Pour avoir voulu sauver Betsy, une jeune tribale, d’un sacrifice rituel en Thaïlande, un an auparavant, le Dr Yuen Chen est victime d’une malédiction du sang lancée par Aquala, un puissant sorcier. Condamné à une mort certaine, Yuan n’a d’autre choix que de quitter Hong Kong pour se rendre dans le repaire du sorcier maléfique, afin de mettre un terme à la malédiction. Dans cette aventure où l’attendent de multiples dangers, le médecin sera aidé par une journaliste intrépide, Tsui-Hung, et son ami Wei Wisely, expert en magie noire.

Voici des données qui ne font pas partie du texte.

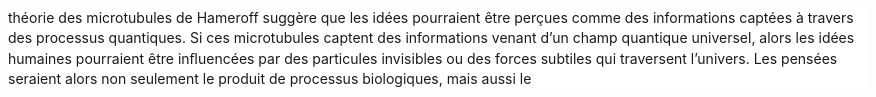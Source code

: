 théorie
des
microtubules
de
Hameroff
suggère
que
les
idées
pourraient
être
perçues
comme
des
informations
captées
à
travers
des
processus
quantiques.
Si
ces
microtubules
captent
des
informations
venant
d’un
champ
quantique
universel,
alors
les
idées
humaines
pourraient
être
inﬂuencées
par
des
particules
invisibles
ou
des
forces
subtiles
qui
traversent
l’univers.
Les
pensées
seraient
alors
non
seulement
le
produit
de
processus
biologiques,
mais
aussi
le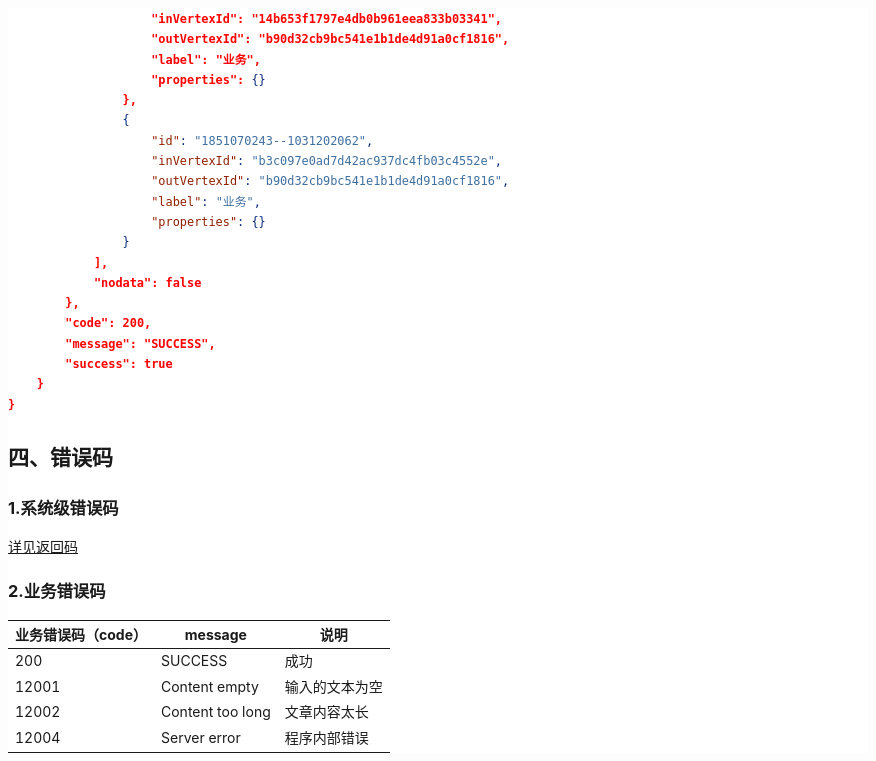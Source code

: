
 ```json
                    "inVertexId": "14b653f1797e4db0b961eea833b03341",
                    "outVertexId": "b90d32cb9bc541e1b1de4d91a0cf1816",
                    "label": "业务",
                    "properties": {}
                },
                {
                    "id": "1851070243--1031202062",
                    "inVertexId": "b3c097e0ad7d42ac937dc4fb03c4552e",
                    "outVertexId": "b90d32cb9bc541e1b1de4d91a0cf1816",
                    "label": "业务",
                    "properties": {}
                }
            ],
            "nodata": false
        },
        "code": 200,
        "message": "SUCCESS",
        "success": true
    }
}
```

## 四、错误码

### 1.系统级错误码

[详见返回码](https://aidoc.jd.com/user/returncode.html)

### 2.业务错误码

| 业务错误码（code） | message          | 说明           |
| ------------------ | ---------------- | -------------- |
| 200                | SUCCESS          | 成功           |
| 12001              | Content empty    | 输入的文本为空 |
| 12002              | Content too long | 文章内容太长   |
| 12004              | Server error     | 程序内部错误   |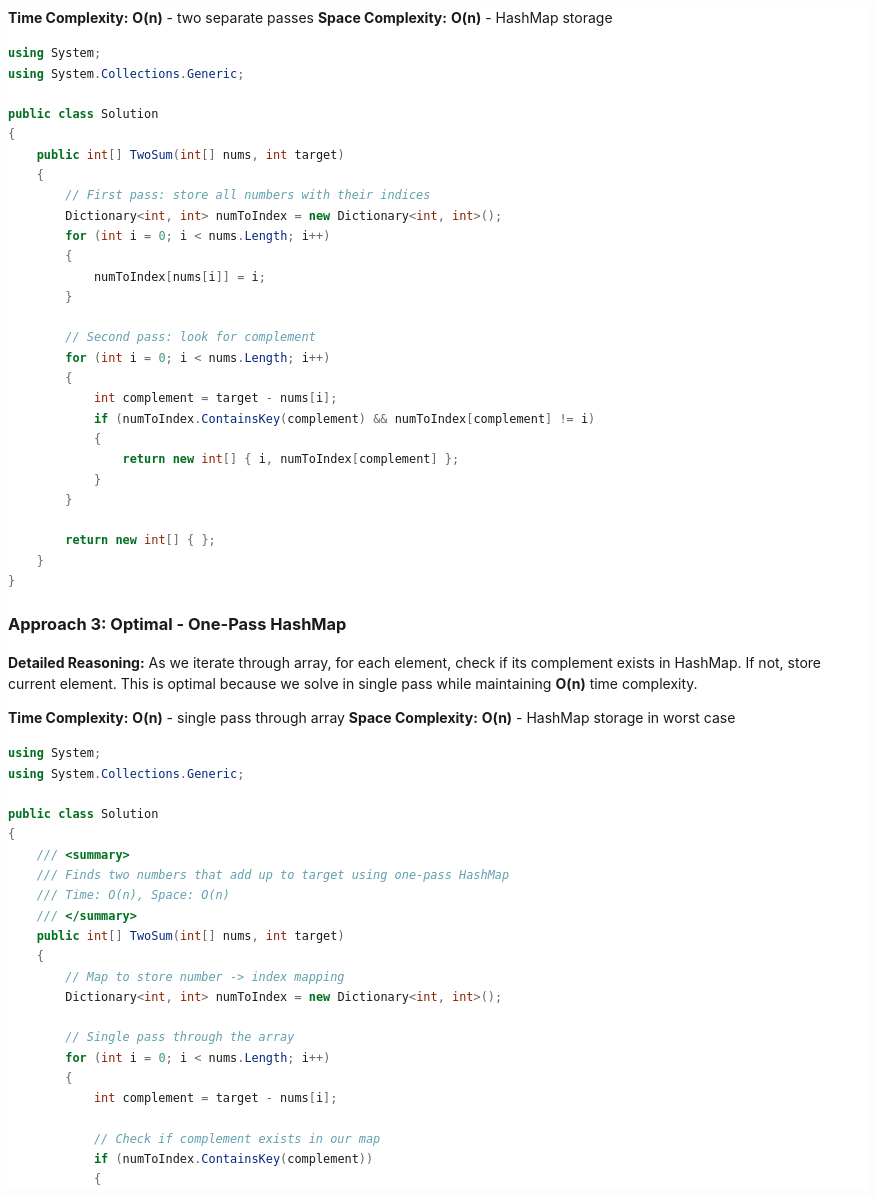 **Time Complexity:** **O(n)** - two separate passes
**Space Complexity:** **O(n)** - HashMap storage

```csharp
using System;
using System.Collections.Generic;

public class Solution 
{
    public int[] TwoSum(int[] nums, int target) 
    {
        // First pass: store all numbers with their indices
        Dictionary<int, int> numToIndex = new Dictionary<int, int>();
        for (int i = 0; i < nums.Length; i++) 
        {
            numToIndex[nums[i]] = i;
        }
        
        // Second pass: look for complement
        for (int i = 0; i < nums.Length; i++) 
        {
            int complement = target - nums[i];
            if (numToIndex.ContainsKey(complement) && numToIndex[complement] != i) 
            {
                return new int[] { i, numToIndex[complement] };
            }
        }
        
        return new int[] { };
    }
}
```


### **Approach 3: Optimal - One-Pass HashMap**

**Detailed Reasoning:** As we iterate through array, for each element, check if its complement exists in HashMap. If not, store current element. This is optimal because we solve in single pass while maintaining **O(n)** time complexity.

**Time Complexity:** **O(n)** - single pass through array
**Space Complexity:** **O(n)** - HashMap storage in worst case

```csharp
using System;
using System.Collections.Generic;

public class Solution 
{
    /// <summary>
    /// Finds two numbers that add up to target using one-pass HashMap
    /// Time: O(n), Space: O(n)
    /// </summary>
    public int[] TwoSum(int[] nums, int target) 
    {
        // Map to store number -> index mapping
        Dictionary<int, int> numToIndex = new Dictionary<int, int>();
        
        // Single pass through the array
        for (int i = 0; i < nums.Length; i++) 
        {
            int complement = target - nums[i];
            
            // Check if complement exists in our map
            if (numToIndex.ContainsKey(complement)) 
            {
```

La 7ème malédiction est une des œuvres qui intronise Lam Nam-choi en véritable fer de lance du cinéma fantastique hongkongais. Il est à l’origine un directeur photo réputé au sein de la Shaw Brothers, notamment pour son association avec le réalisateur Sun Chung. Il va avoir la possibilité de se lancer dans la mise en scène en accompagnant l’acteur Danny Lee dans ses débuts à la réalisation sur One Way Only (1981). Il va ensuite profiter de la liberté nouvelle accordée par une Shaw Brothers cherchant un second souffle au début des années 80 pour se spécialiser dans le polar urbain âpre et social avec les réussites marquantes que sont Brothers from the Walled City (1982) et Men from the Gutter (1983). Le changement d’environnement causé par le ralentissement des activités de la Shaw Brothers va aussi amener un basculement stylistique chez lui en passant chez la concurrence de la Golden Harvest. The Ghost Snatchers (1986) marque sa première incursion dans le fantastique, confirmée ensuite par La 7ème malédiction.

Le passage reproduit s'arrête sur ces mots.